▶ **Instructions to follow**
For this exercise, return all the data word for word, with images left out.

** Given records follows **

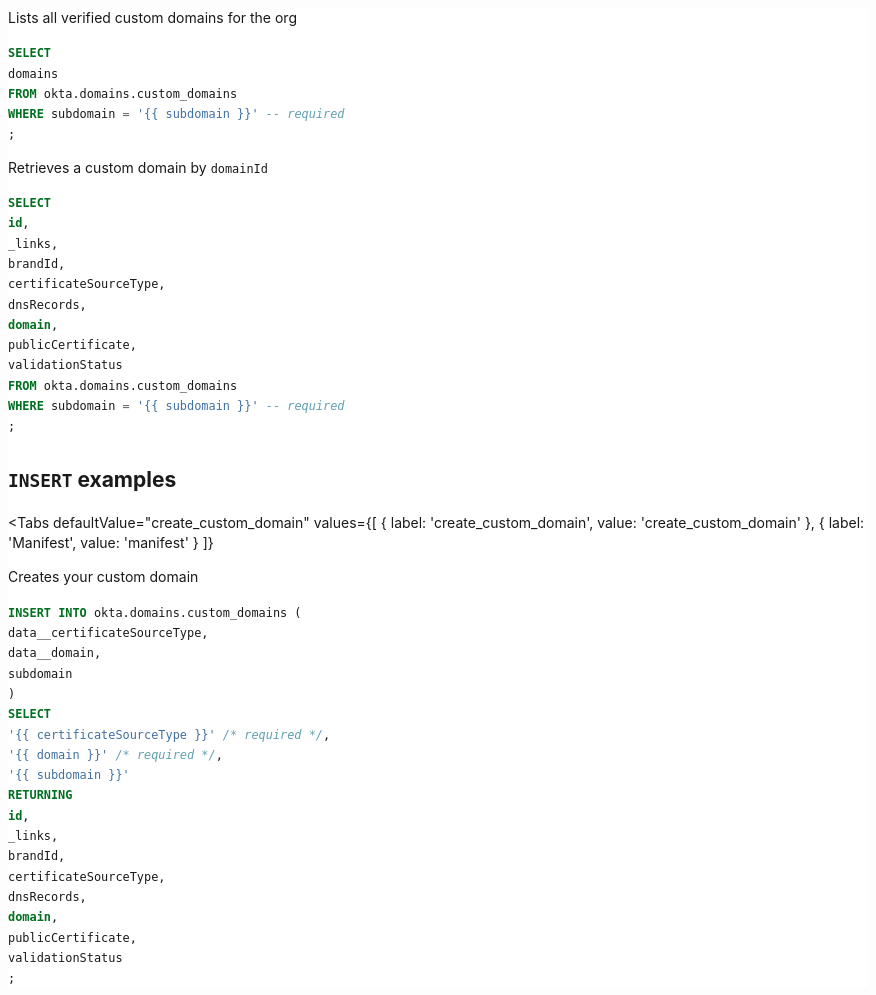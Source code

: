 Lists all verified custom domains for the org

```sql
SELECT
domains
FROM okta.domains.custom_domains
WHERE subdomain = '{{ subdomain }}' -- required
;
```
</TabItem>
<TabItem value="get_custom_domain">

Retrieves a custom domain by `domainId`

```sql
SELECT
id,
_links,
brandId,
certificateSourceType,
dnsRecords,
domain,
publicCertificate,
validationStatus
FROM okta.domains.custom_domains
WHERE subdomain = '{{ subdomain }}' -- required
;
```
</TabItem>
</Tabs>


## `INSERT` examples

<Tabs
    defaultValue="create_custom_domain"
    values={[
        { label: 'create_custom_domain', value: 'create_custom_domain' },
        { label: 'Manifest', value: 'manifest' }
    ]}
>
<TabItem value="create_custom_domain">

Creates your custom domain

```sql
INSERT INTO okta.domains.custom_domains (
data__certificateSourceType,
data__domain,
subdomain
)
SELECT 
'{{ certificateSourceType }}' /* required */,
'{{ domain }}' /* required */,
'{{ subdomain }}'
RETURNING
id,
_links,
brandId,
certificateSourceType,
dnsRecords,
domain,
publicCertificate,
validationStatus
;
```
</TabItem>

** End of Given records **

▶ **Finished exercise**
Source code

: Lists all verified custom domains for the org

```sql
SELECT
domains
FROM okta.domains.custom_domains
WHERE subdomain = '{{ subdomain }}' -- required
;
```
</TabItem>
<TabItem value="get_custom_domain">

Retrieves a custom domain by `domainId`

```sql
SELECT
id,
_links,
brandId,
certificateSourceType,
dnsRecords,
domain,
publicCertificate,
validationStatus
FROM okta.domains.custom_domains
WHERE subdomain = '{{ subdomain }}' -- required
;
```
</TabItem>
</Tabs>


## `INSERT` examples

<Tabs
    defaultValue="create_custom_domain"
    values={[
        { label: 'create_custom_domain', value: 'create_custom_domain' },
        { label: 'Manifest', value: 'manifest' }
    ]}
>
<TabItem value="create_custom_domain">

Creates your custom domain

```sql
INSERT INTO okta.domains.custom_domains (
data__certificateSourceType,
data__domain,
subdomain
)
SELECT 
'{{ certificateSourceType }}' /* required */,
'{{ domain }}' /* required */,
'{{ subdomain }}'
RETURNING
id,
_links,
brandId,
certificateSourceType,
dnsRecords,
domain,
publicCertificate,
validationStatus
;
```
</TabItem>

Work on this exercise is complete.